● WHAT THIS TASK INVOLVES: From the entries that follow, extract each line holding the string "models".

Dataset entries:
-- Opening Marker --

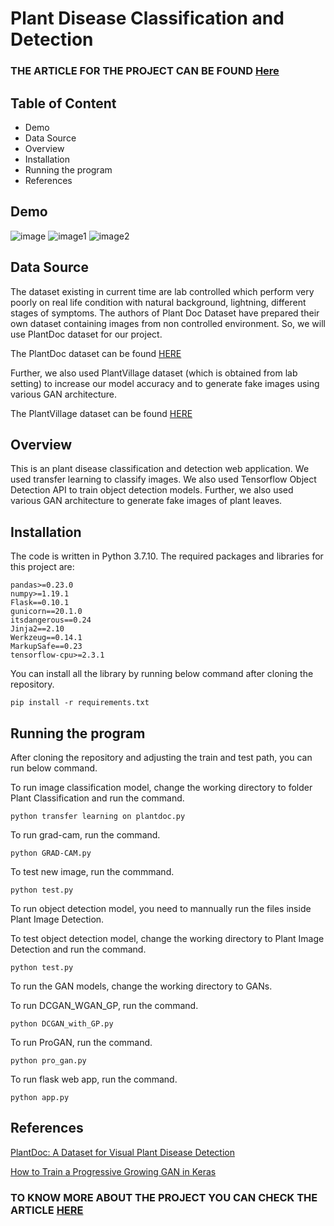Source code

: # Plant Disease Classification and Detection

### THE ARTICLE FOR THE PROJECT CAN BE FOUND [Here]()

## Table of Content
* Demo
* Data Source
* Overview
* Installation
* Running the program
* References

## Demo
![image](https://github.com/rabintiwari45/Plant_Disease/blob/main/images/demo.png)
![image1](https://github.com/rabintiwari45/Plant_Disease/blob/main/images/demo1.png)
![image2](https://github.com/rabintiwari45/Plant_Disease/blob/main/images/demo2.png)

## Data Source

The dataset existing in current time are lab controlled which perform very poorly on real life condition with natural background, lightning, different stages of symptoms. The authors of Plant Doc Dataset have prepared their own dataset containing images from non controlled environment. So, we will use PlantDoc dataset for our project.

The PlantDoc dataset can be found [HERE](https://github.com/pratikkayal/PlantDoc-Dataset)

Further, we also used PlantVillage dataset (which is obtained from lab setting) to increase our model accuracy and to generate fake images using various GAN architecture.

The PlantVillage dataset can be found [HERE](https://github.com/spMohanty/PlantVillage-Dataset)

## Overview
This is an plant disease classification and detection web application. We used transfer learning to classify images. We also used Tensorflow Object Detection API
to train object detection models. Further, we also used various GAN architecture to generate fake images of plant leaves.



## Installation
The code is written in Python 3.7.10. The required packages and libraries for this project are:
```
pandas>=0.23.0
numpy>=1.19.1
Flask==0.10.1
gunicorn==20.1.0
itsdangerous==0.24
Jinja2==2.10
Werkzeug==0.14.1
MarkupSafe==0.23
tensorflow-cpu>=2.3.1
```
You can install all the library by running below command after cloning the repository.
```
pip install -r requirements.txt
```

## Running the program

After cloning the repository and adjusting the train and test path, you can run below command.

To run image classification model, change the working directory to folder Plant Classification and run the command.
```
python transfer learning on plantdoc.py
```
To run grad-cam, run the command.
```
python GRAD-CAM.py
```
To test new image, run the commmand.
```
python test.py
```
To run object detection model, you need to mannually run the files inside Plant Image Detection.

To test object detection model, change the working directory to Plant Image Detection and run the command.
```
python test.py
```
To run the GAN models, change the working directory to GANs.

To run DCGAN_WGAN_GP, run the command.
```
python DCGAN_with_GP.py
```
To run ProGAN, run the command.
```
python pro_gan.py
```
To run flask web app, run the command.
```
python app.py
```

## References
[PlantDoc: A Dataset for Visual Plant Disease Detection](https://arxiv.org/pdf/1911.10317.pdf)

[How to Train a Progressive Growing GAN in Keras](https://machinelearningmastery.com/how-to-train-a-progressive-growing-gan-in-keras-for-synthesizing-faces/)


### TO KNOW MORE ABOUT THE PROJECT YOU CAN CHECK THE ARTICLE [HERE]()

-- Closing Marker --

● RESULT OF THE TASK:
to train object detection models. Further, we also used various GAN architecture to generate fake images of plant leaves.
To run the GAN models, change the working directory to GANs.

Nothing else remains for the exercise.